:: TASK OBJECTIVE ::
The material below includes pictures; leave them out and return only the lines between the line containing "K/V 投影接近常数工作量，并消除历史投影的重复计算；但当前查询仍要读取并匹配长度为 $T$" and the line containing "The instances we", inclusive, word for word.

:: DATA LISTING ::
· · ·

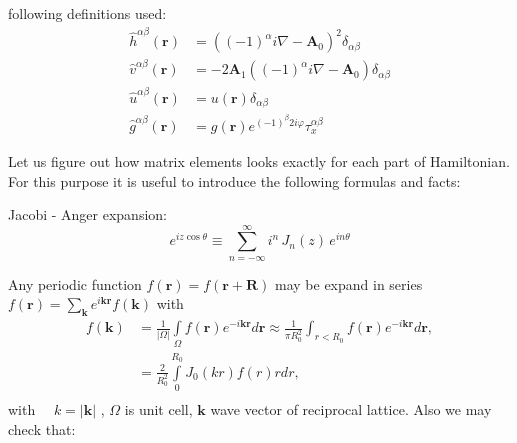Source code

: \documentclass[a4paper,article,14pt]{extarticle}
\begin{document}
\noindent following definitions used:
\begin{equation}
\begin{aligned}
\hat h^{\alpha \beta}(\mathbf{r})   &= \left( (-1)^\alpha i \nabla - \mathbf{A}_0 \right) ^ 2 \delta_{\alpha \beta} \\
\hat v^{\alpha \beta}(\mathbf{r})   &= - 2 \mathbf{A}_1 \left( (-1)^{\alpha} i \nabla - \mathbf{A}_0 \right) \delta_{\alpha \beta} \\
\hat u^{\alpha \beta}(\mathbf{r})   &= u(\mathbf{r})  \delta_{\alpha \beta}\\
\hat g^{\alpha \beta} (\mathbf{r}) &=   g(\mathbf{r})  e^{ (-1)^{\beta} 2  i   \varphi} \tau^{\alpha \beta}_x 
\end{aligned}
\end{equation}

\noindent Let us figure out how matrix elements looks  exactly for each part of Hamiltonian. For this purpose it is useful to introduce the following formulas and facts:

\noindent Jacobi - Anger expansion:
$$
e^{i z \cos \theta} \equiv \sum_{n=-\infty}^{\infty} i^n\, J_n(z)\, e^{i n \theta}
$$

\noindent Any periodic function $f(\mathbf{r}) = f (\mathbf{r} + \mathbf{R})$ %
may be expand in series $f (\mathbf{r}) = \sum\limits_{\mathbf{k} } e^{i \mathbf{k}  \mathbf{r}} f(\mathbf{k}) $ with
\begin{equation}
\begin{aligned}
f (\mathbf{k}) &= \frac{1} {|\Omega|} \int\limits_\Omega f (  \mathbf{r} ) e^{- i \mathbf{k} \mathbf{r}} d \mathbf{r} \approx \frac{1}{\pi R_0^2}  \int_{r<R_{0}}  f(\mathbf{r})   e^{-i\mathbf{k r}}  d \mathbf{r} , \\
&   = \frac{2}{R_0^2}  \int\limits_{0}^{R_0}  J_0 (k r ) f(r) r dr ,    \\
\end{aligned}
\end{equation} 
with $\quad k = \left|\mathbf{k}\right| $ ,
$\Omega$ is unit cell, $\mathbf{k}$ wave vector of reciprocal lattice. Also we may check that:
\end{document}
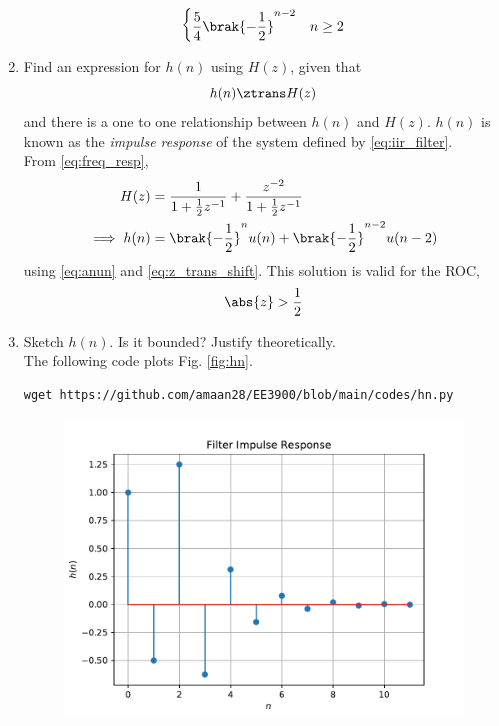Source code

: \documentclass[journal,12pt,twocolumn]{IEEEtran}
\renewcommand\thesection{\arabic{section}}
\begin{document}
\begin{enumerate}[label=\thesection.\arabic*]
\begin{align}
\begin{cases}
			\dfrac{5}{4} \brak{-\dfrac12}^{n-2} & n \ge 2
		\end{cases}
	\end{align}
	\item \label{prob:impulse_resp}
	Find an expression for $h(n)$ using $H(z)$, given that 
	\begin{equation}
		\label{eq:impulse_resp}
		h(n) \ztrans H(z)
	\end{equation}
	and there is a one to one relationship between $h(n)$ and $H(z)$. $h(n)$ is known as the {\em impulse response} of the
	system defined by \eqref{eq:iir_filter}.
	\\
	\solution From \eqref{eq:freq_resp},
	\begin{align}
		H(z) &= \frac{1}{1 + \frac{1}{2}z^{-1}} + \frac{ z^{-2}}{1 + \frac{1}{2}z^{-1}}
\\
		\implies h(n) &= \brak{-\frac{1}{2}}^{n}u(n) + \brak{-\frac{1}{2}}^{n-2}u(n-2)
	\end{align}
	using \eqref{eq:anun} and \eqref{eq:z_trans_shift}.
	\newline This solution is valid for the ROC,
	\begin{align}
		\abs{z}>\frac{1}{2}
	\end{align} 
	\item Sketch $h(n)$. Is it bounded? Justify theoretically.
	\\
	\solution 
	The following code plots Fig. \ref{fig:hn}.
	\begin{lstlisting}
wget https://github.com/amaan28/EE3900/blob/main/codes/hn.py
	\end{lstlisting}
	\begin{figure}[!ht]
		\centering
		\includegraphics[width=\columnwidth]{./figs/hn}

\end{figure}
\end{enumerate}
\end{document}
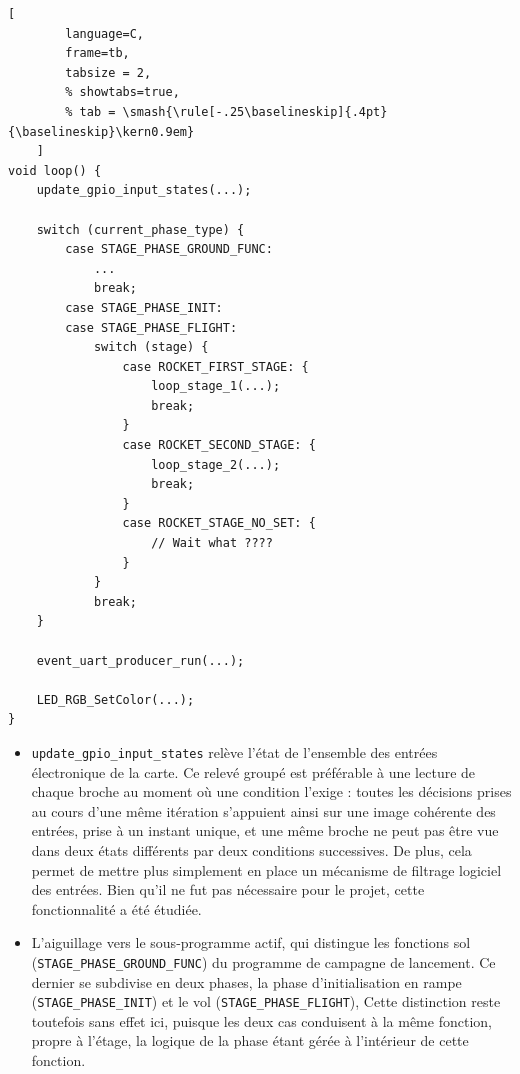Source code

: \hspace*{-\parindent}%
\begin{minipage}{0.5\textwidth}
	\begin{lstlisting}[
		language=C,
		frame=tb,
		tabsize = 2,
		% showtabs=true,
		% tab = \smash{\rule[-.25\baselineskip]{.4pt}{\baselineskip}\kern0.9em}
	]
void loop() {
	update_gpio_input_states(...);

	switch (current_phase_type) {
		case STAGE_PHASE_GROUND_FUNC:
			...
			break;
		case STAGE_PHASE_INIT:
		case STAGE_PHASE_FLIGHT:
			switch (stage) {
				case ROCKET_FIRST_STAGE: {
					loop_stage_1(...);
					break;
				}
				case ROCKET_SECOND_STAGE: {
					loop_stage_2(...);
					break;
				}
				case ROCKET_STAGE_NO_SET: {
					// Wait what ????
				}
			}
			break;
	}

	event_uart_producer_run(...);

	LED_RGB_SetColor(...);
}
	\end{lstlisting}
\end{minipage}
\hfill
\begin{minipage}{0.45\textwidth}	
	\begin{itemize}
		\item \texttt{update\_gpio\_input\_states} relève l'état de l'ensemble des entrées électronique de la carte. Ce relevé
		groupé est préférable à une lecture de chaque broche au moment où une condition l'exige : toutes les décisions prises au
		cours d'une même itération s'appuient ainsi sur une image cohérente des entrées, prise à un instant unique, et une même
		broche ne peut pas être vue dans deux états différents par deux conditions successives. De plus, cela permet de mettre
		plus simplement en place un mécanisme de filtrage logiciel des entrées. Bien qu'il ne fut pas nécessaire pour le projet,
		cette fonctionnalité a été étudiée.\\

		\item L'aiguillage vers le sous-programme actif, qui distingue les fonctions sol (\texttt{STAGE\_PHASE\_GROUND\_FUNC}) du
		programme de campagne de lancement. Ce dernier se subdivise en deux phases, la phase d'initialisation en rampe
		(\texttt{STAGE\_PHASE\_INIT}) et le vol (\texttt{STAGE\_PHASE\_FLIGHT}), Cette distinction reste toutefois sans effet
		ici, puisque les deux cas conduisent à la même fonction, propre à l'étage, la logique de la phase étant gérée à
		l'intérieur de cette fonction.
	\end{itemize}
\end{minipage}

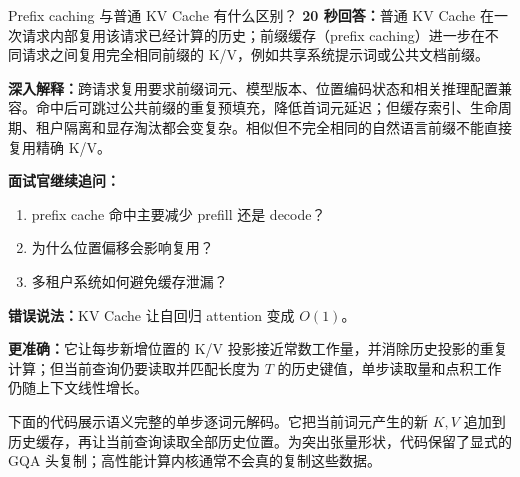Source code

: \begin{interviewbox}{Prefix caching 与普通 KV Cache 有什么区别？}
\textbf{20 秒回答：}普通 KV Cache 在一次请求内部复用该请求已经计算的历史；前缀缓存（prefix caching）进一步在不同请求之间复用完全相同前缀的 K/V，例如共享系统提示词或公共文档前缀。

\textbf{深入解释：}跨请求复用要求前缀词元、模型版本、位置编码状态和相关推理配置兼容。命中后可跳过公共前缀的重复预填充，降低首词元延迟；但缓存索引、生命周期、租户隔离和显存淘汰都会变复杂。相似但不完全相同的自然语言前缀不能直接复用精确 K/V。

\textbf{面试官继续追问：}
\begin{enumerate}
  \item prefix cache 命中主要减少 prefill 还是 decode？
  \item 为什么位置偏移会影响复用？
  \item 多租户系统如何避免缓存泄漏？
\end{enumerate}
\end{interviewbox}

\begin{wrongbox}
\textbf{错误说法：}KV Cache 让自回归 attention 变成 $O(1)$。

\textbf{更准确：}它让每步新增位置的 K/V 投影接近常数工作量，并消除历史投影的重复计算；但当前查询仍要读取并匹配长度为 $T$ 的历史键值，单步读取量和点积工作仍随上下文线性增长。
\end{wrongbox}


下面的代码展示语义完整的单步逐词元解码。它把当前词元产生的新 $K,V$ 追加到历史缓存，再让当前查询读取全部历史位置。为突出张量形状，代码保留了显式的 GQA 头复制；高性能计算内核通常不会真的复制这些数据。

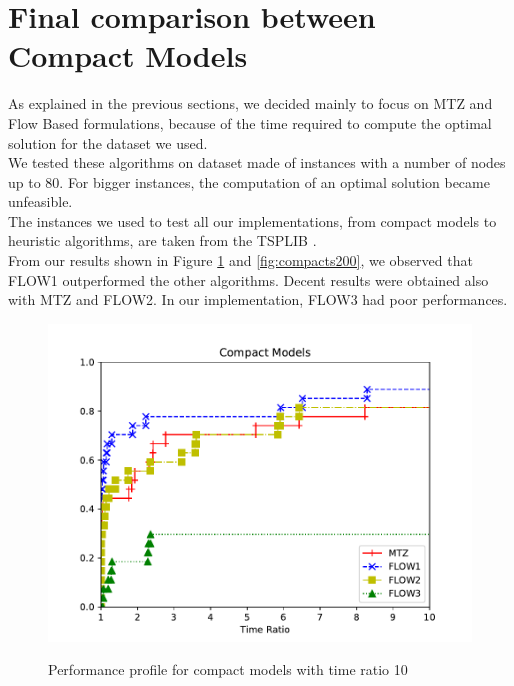 \section{Final comparison between Compact Models}
As explained in the previous sections, we decided mainly to focus on MTZ and Flow Based formulations, because of the time required to compute the optimal solution for the dataset we used.\\
We tested these algorithms on dataset made of instances with a number of nodes up to 80. For bigger instances, the computation of an optimal solution became unfeasible.\\
The instances we used to test all our implementations, from compact models to heuristic algorithms, are taken from the TSPLIB \cite{tsplib}. \\
From our results shown in Figure \ref{fig:compacts10} and \ref{fig:compacts200}, we observed that FLOW1 outperformed the other algorithms. Decent results were obtained also with MTZ and FLOW2. In our implementation, FLOW3 had poor performances.

\begin{figure}[H]
\centering
	\includegraphics[scale=0.9]{media/compact10.pdf} \\
	\caption{Performance profile for compact models with time ratio 10}
	\label{fig:compacts10}
\end{figure}

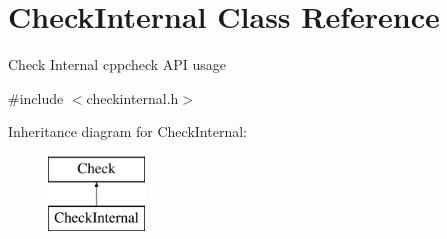 \hypertarget{class_check_internal}{\section{Check\-Internal Class Reference}
\label{class_check_internal}
}


Check Internal cppcheck A\-P\-I usage  




{\ttfamily \#include $<$checkinternal.\-h$>$}

Inheritance diagram for Check\-Internal\-:\begin{figure}[H]
\begin{center}
\leavevmode
\includegraphics[height=2.000000cm]{class_check_internal}
\end{center}
\end{figure}

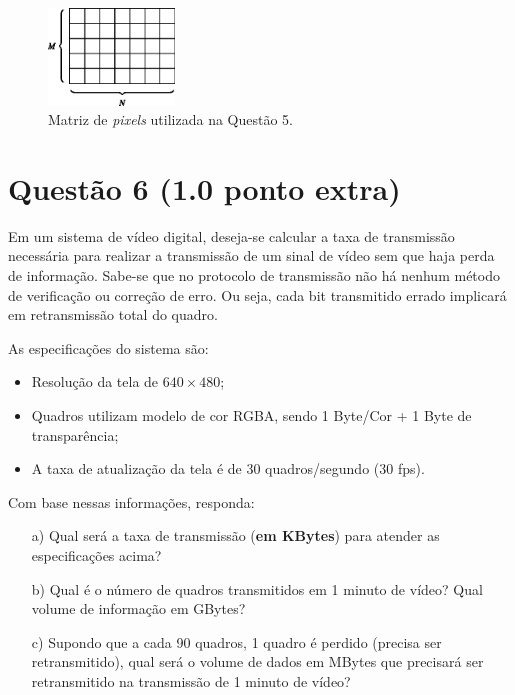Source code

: \documentclass[a4paper,11pt]{article}
\begin{document}
\begin{figure}[H]
\centering
\includegraphics[width=0.3\textwidth]{imgs/matriz}
\caption{Matriz de {\it pixels} utilizada na Questão 5.}
\label{fig:matriz}
\end{figure}

\pagebreak

\section*{Questão 6 (1.0 ponto extra)}
Em um sistema de vídeo digital, deseja-se calcular a taxa de transmissão
necessária para realizar a transmissão de um sinal de vídeo sem que haja perda
de informação. Sabe-se que no protocolo de transmissão não há nenhum método de
verificação ou correção de erro. Ou seja, cada bit transmitido errado implicará
em retransmissão total do quadro. 

As especificações do sistema são:

\begin{itemize}
\item Resolução da tela de $640 \times 480$;
\item Quadros utilizam modelo de cor RGBA, sendo 1 Byte/Cor + 1 Byte de
transparência;
\item A taxa de atualização da tela é de 30 quadros/segundo (30 fps).
\end{itemize}

Com base nessas informações, responda:

\begin{itemize}
    \item [a)] Qual será a taxa de transmissão ({\bf em KBytes}) para atender as
especificações acima?
    \item [b)] Qual é o número de quadros transmitidos em 1 minuto de vídeo?
Qual volume de informação em GBytes?
    \item [c)] Supondo que a cada 90 quadros, 1 quadro é perdido (precisa ser
retransmitido), qual será o volume de dados em MBytes que precisará ser
retransmitido na transmissão de 1 minuto de vídeo?
\end{itemize}
\end{document}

· · ·

:: TASK RESPONSE ::
\textbf{更准确：}它让每步新增位置的 K/V 投影接近常数工作量，并消除历史投影的重复计算；但当前查询仍要读取并匹配长度为 $T$ 的历史键值，单步读取量和点积工作仍随上下文线性增长。
\end{wrongbox}


下面的代码展示语义完整的单步逐词元解码。它把当前词元产生的新 $K,V$ 追加到历史缓存，再让当前查询读取全部历史位置。为突出张量形状，代码保留了显式的 GQA 头复制；高性能计算内核通常不会真的复制这些数据。

 \section{Final comparison between Compact Models}
As explained in the previous sections, we decided mainly to focus on MTZ and Flow Based formulations, because of the time required to compute the optimal solution for the dataset we used.\\
We tested these algorithms on dataset made of instances with a number of nodes up to 80. For bigger instances, the computation of an optimal solution became unfeasible.\\
The instances we used to test all our implementations, from compact models to heuristic algorithms, are taken from the TSPLIB \cite{tsplib}. \\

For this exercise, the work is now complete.